Noch weniger handelt es sich um einen Versuch der Politik, sich Ressentiments zunutze zu machen. Rechtspopulisten wie in Dänemark, den Niederlanden oder Österreich haben in Deutschland keine Chance. Die wenigen Versuche – die Kampagne von Roland Koch in Hessen, antiislamische Parolen im CSU-Kommunalwahlkampf in Bayern – scheiterten. Erfolgreich waren dagegen politische Bündnisse von den Grünen bis zur CDU gegen braune Rattenfänger, die mit der Hetze gegen Moscheen und Kopftuch Stimmen zu gewinnen versuchten. »Pro Köln« zum Beispiel hat es nicht vermocht, die Domstädter in großer Zahl gegen die geplante Großmoschee aufzubringen.

Dabei hätte es in den vergangenen Jahren manchen Anlass gegeben, um das Zusammenleben zwischen Muslimen und deutscher Mehrheitsgesellschaft zu vergiften. Die Bundesrepublik ist vom Ruheraum des internationalen Terrorismus zur Zielscheibe geworden. Mehrfach haben radikale Islamisten – die Kofferbomber von Köln etwa oder die Sauerländer Gruppe – einen Anschlag versucht, der nur dank der Aufmerksamkeit der Sicherheitsbehörden beziehungsweise aus Zufall nicht gelang.
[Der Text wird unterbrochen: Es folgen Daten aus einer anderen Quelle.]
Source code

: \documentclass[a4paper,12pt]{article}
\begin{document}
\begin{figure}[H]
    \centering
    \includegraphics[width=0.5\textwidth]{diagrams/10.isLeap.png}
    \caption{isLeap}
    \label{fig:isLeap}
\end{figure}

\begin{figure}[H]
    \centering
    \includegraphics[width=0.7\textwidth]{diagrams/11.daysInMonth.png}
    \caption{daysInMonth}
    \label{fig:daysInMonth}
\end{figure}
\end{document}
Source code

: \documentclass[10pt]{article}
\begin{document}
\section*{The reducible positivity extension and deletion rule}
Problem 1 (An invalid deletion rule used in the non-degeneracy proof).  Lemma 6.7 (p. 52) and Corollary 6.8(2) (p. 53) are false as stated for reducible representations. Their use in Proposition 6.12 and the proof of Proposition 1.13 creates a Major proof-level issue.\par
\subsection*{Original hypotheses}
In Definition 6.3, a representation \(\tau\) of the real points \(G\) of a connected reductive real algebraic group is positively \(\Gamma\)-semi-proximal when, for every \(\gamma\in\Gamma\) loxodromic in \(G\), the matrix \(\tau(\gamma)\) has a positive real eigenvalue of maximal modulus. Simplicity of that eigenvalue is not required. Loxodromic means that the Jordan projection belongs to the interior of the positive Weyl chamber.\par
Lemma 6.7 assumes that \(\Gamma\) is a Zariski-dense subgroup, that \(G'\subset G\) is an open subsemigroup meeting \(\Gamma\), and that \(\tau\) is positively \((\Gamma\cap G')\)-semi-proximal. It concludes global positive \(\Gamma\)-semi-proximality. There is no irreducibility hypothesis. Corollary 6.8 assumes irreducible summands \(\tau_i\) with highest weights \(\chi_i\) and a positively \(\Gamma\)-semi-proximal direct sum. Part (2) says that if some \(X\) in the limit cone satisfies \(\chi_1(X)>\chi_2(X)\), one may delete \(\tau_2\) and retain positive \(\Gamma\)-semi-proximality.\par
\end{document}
Dennoch hat sich das Verhältnis in der vergangenen Zeit eher entspannt als verhärtet. Dafür ist die vom Innenminister initiierte Islamkonferenz zu loben, auch wenn die vielen Treffen nur wenige fassbare Ergebnisse gebracht haben. Wolfgang Schäuble selbst pilgerte bis nach Ankara, Kairo und Damaskus, um die neuen Deutschen und ihre fremde Religion zu verstehen. Der offiziellen Politik seitdem Islamfeindlichkeit vorzuwerfen, muss absurd erscheinen.

Es geht also nicht um Islamfeindlichkeit, eher um Islamferne – vielleicht auch um eine in der Ferne gedeihende Kälte und Abneigung. »Es war keine böse Absicht, sondern eher Gleichgültigkeit und Ignoranz«, meint Aiman Mazyek vom Zentralrat der Muslime. Noch fehlt uns Sensibilität für die muslimische Gefühlswelt. Noch immer hat man das Gefühl, dass die deutsche Gesellschaft mit dem Rücken zu ihren Migranten lebt, dass sie ihnen zu wenig gibt und zu wenig von ihnen verlangt. Noch immer sind hier »wir« und da »sie« – die Identifikation und die selbstverständliche Solidarität fehlen, und das ist es, was die Muslime in der trägen öffentlichen Reaktion auf die Mordtat von Dresden gespürt haben mögen. Die Islamkonferenz war eben nur ein Anfang.

Und die Medien? Zufällig hat sich kürzlich eine Journalistenvereinigung für Migranten gegründet. Sie will dem Missstand abhelfen, dass in deutschen Redaktionen fast keine Einwanderer arbeiten. Wäre es anders, so hätte es diese langen fünf Tage gewiss nicht gegeben. Und es sollte sie nie wieder geben.